Additional outlets in Hyderabad and Pune, as well as a forthcoming presence at DLF Summit, mark a deliberate pivot from pure D2C to an omnichannel footprint. Quick commerce and marketplaces sit alongside the brand’s own website in its distribution mix.
Brand ambassadors, meanwhile, are deployed with deliberation rather than extravagance. EUME has signed Ishaan Khatter as its ambassador, a choice Parekh frames as a values match.
“Ishaan Khatter and EUME features matched a lot,” she says. “Though he’s from the younger breed, he's very mature."
The comparison is telling. Parekh draws a parallel between Khatter’s curated but not colossal following and EUME’s own community.
“He might not have millions of followers like how other stars have, but whatever followership he has is very concrete. Same way about EUME.” Engagement, not just reach, is the metric she seems to prize.
Content, too, is treated as a craft rather than a checklist. Parekh describes a blend of “quirk, intelligence and sophistication” as core to EUME’s storytelling.
The brand experiments with musicians playing sitar or tabla amid luggage setups, collaborates with sculptors and artists, and last year introduced art on aluminium luggage, claiming to be the first in India to do so. Festival moments such as Holi are embraced, though with what Parekh calls a “very different kind of reel”.
Underpinning these experiments is a broader shift in how luggage is perceived. “Luggage is not just luggage,” Parekh says. “It’s more of a lifestyle product. It’s not something where you just carry your stuff, but it is somewhere you carry your style statement.”

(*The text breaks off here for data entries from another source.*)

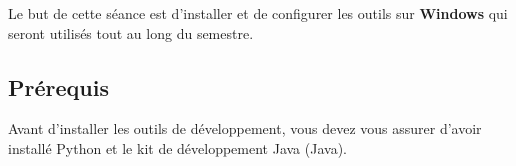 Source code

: 
\usepackage{menukeys}
\usepackage{fontawesome6}
\usepackage{graphicx}
\usepackage{breakurl}

\usepackage{subcaption}
\usepackage{tikz}
\usetikzlibrary{arrows.meta}



\ShowSolutiontrue
\ShowConseiltrue
\ShowWarningtrue
\ShowNotetrue

\titre
{}

Le but de cette séance est d'installer et de configurer les outils sur \textbf{Windows} qui seront utilisés tout au long du semestre. 

\subsection*{Prérequis}
Avant d'installer les outils de développement, vous devez vous assurer d'avoir installé Python et le kit de développement Java (Java).
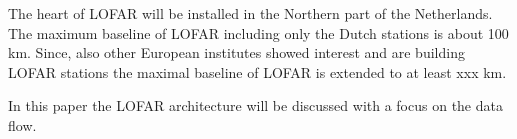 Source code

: \documentclass[journal]{IEEEtran}
\begin{document}
The heart of LOFAR will be installed in the Northern part of the Netherlands. The maximum baseline of LOFAR including only the Dutch stations is about 100 km. Since, also other European institutes showed interest and are building LOFAR stations the maximal baseline of LOFAR is extended to at least xxx km.  

In this paper the LOFAR architecture will be discussed with a focus on the data flow.

 





%
%

\end{document}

That sentiment encapsulates the evolution of the category. As air traffic surges and social feeds fill with airport selfies, the suitcase has become an accessory, almost a companion. In such a landscape, EUME’s slow-and-steady ambition to become a legacy brand rather than a fleeting start-up is both cautious and quietly audacious.
Parekh’s mandate is succinct. “We do not compromise on quality. We do not want to be growing in just six months and eight months and just flooding the market.” In a sector where colour drops and flash sales often dominate discourse, restraint might be the boldest strategy of all.